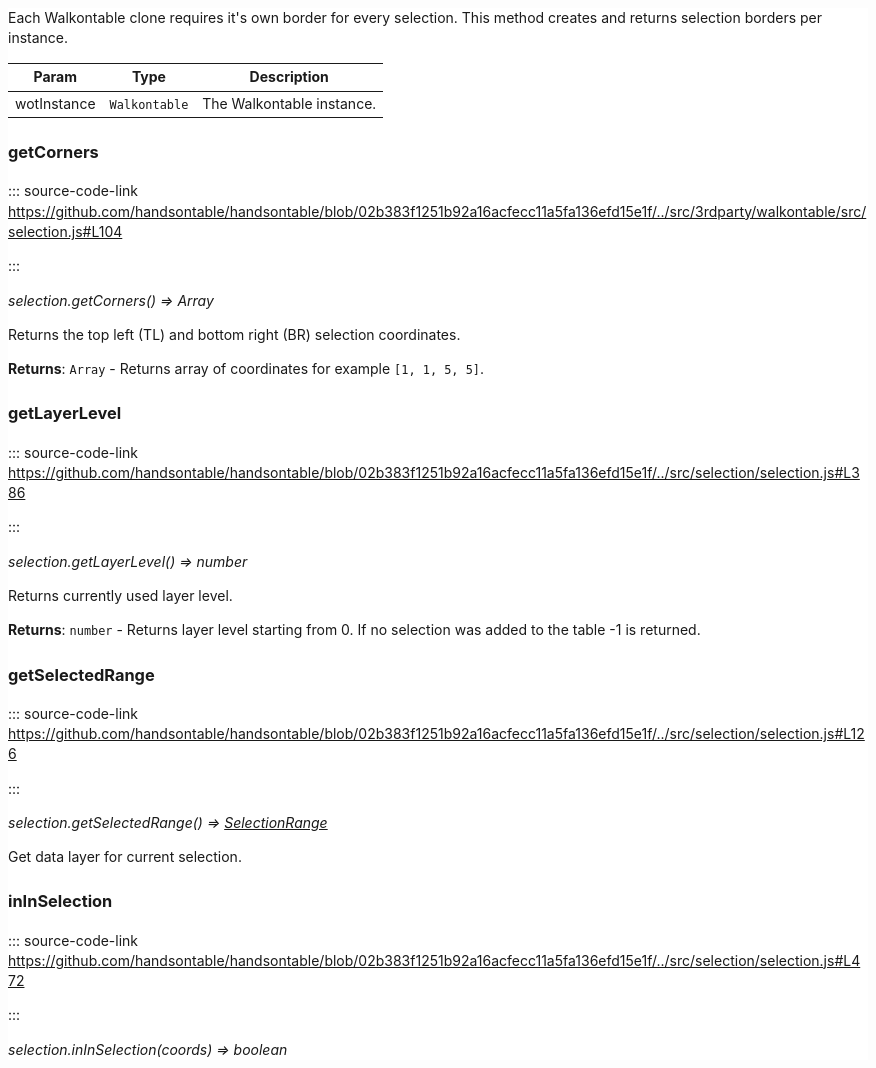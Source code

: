 Each Walkontable clone requires it's own border for every selection. This method creates and returns selection
borders per instance.


| Param | Type | Description |
| --- | --- | --- |
| wotInstance | `Walkontable` | The Walkontable instance. |



### getCorners
  
::: source-code-link https://github.com/handsontable/handsontable/blob/02b383f1251b92a16acfecc11a5fa136efd15e1f/../src/3rdparty/walkontable/src/selection.js#L104

:::

_selection.getCorners() ⇒ Array_

Returns the top left (TL) and bottom right (BR) selection coordinates.


**Returns**: `Array` - Returns array of coordinates for example `[1, 1, 5, 5]`.  

### getLayerLevel
  
::: source-code-link https://github.com/handsontable/handsontable/blob/02b383f1251b92a16acfecc11a5fa136efd15e1f/../src/selection/selection.js#L386

:::

_selection.getLayerLevel() ⇒ number_

Returns currently used layer level.


**Returns**: `number` - Returns layer level starting from 0. If no selection was added to the table -1 is returned.  

### getSelectedRange
  
::: source-code-link https://github.com/handsontable/handsontable/blob/02b383f1251b92a16acfecc11a5fa136efd15e1f/../src/selection/selection.js#L126

:::

_selection.getSelectedRange() ⇒ [SelectionRange](@/api/selectionRange.md)_

Get data layer for current selection.



### inInSelection
  
::: source-code-link https://github.com/handsontable/handsontable/blob/02b383f1251b92a16acfecc11a5fa136efd15e1f/../src/selection/selection.js#L472

:::

_selection.inInSelection(coords) ⇒ boolean_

▬▬▬▬▬▬

# [Exercise instructions]
What is needed here is each line above set down word for word, minus the images.

# [Exercise result]
Source code

: Each Walkontable clone requires it's own border for every selection. This method creates and returns selection
borders per instance.


| Param | Type | Description |
| --- | --- | --- |
| wotInstance | `Walkontable` | The Walkontable instance. |



### getCorners
  
::: source-code-link https://github.com/handsontable/handsontable/blob/02b383f1251b92a16acfecc11a5fa136efd15e1f/../src/3rdparty/walkontable/src/selection.js#L104

:::

_selection.getCorners() ⇒ Array_

Returns the top left (TL) and bottom right (BR) selection coordinates.


**Returns**: `Array` - Returns array of coordinates for example `[1, 1, 5, 5]`.  

### getLayerLevel
  
::: source-code-link https://github.com/handsontable/handsontable/blob/02b383f1251b92a16acfecc11a5fa136efd15e1f/../src/selection/selection.js#L386

:::

_selection.getLayerLevel() ⇒ number_

Returns currently used layer level.


**Returns**: `number` - Returns layer level starting from 0. If no selection was added to the table -1 is returned.  

### getSelectedRange
  
::: source-code-link https://github.com/handsontable/handsontable/blob/02b383f1251b92a16acfecc11a5fa136efd15e1f/../src/selection/selection.js#L126

:::

_selection.getSelectedRange() ⇒ [SelectionRange](@/api/selectionRange.md)_

Get data layer for current selection.



### inInSelection
  
::: source-code-link https://github.com/handsontable/handsontable/blob/02b383f1251b92a16acfecc11a5fa136efd15e1f/../src/selection/selection.js#L472

:::

_selection.inInSelection(coords) ⇒ boolean_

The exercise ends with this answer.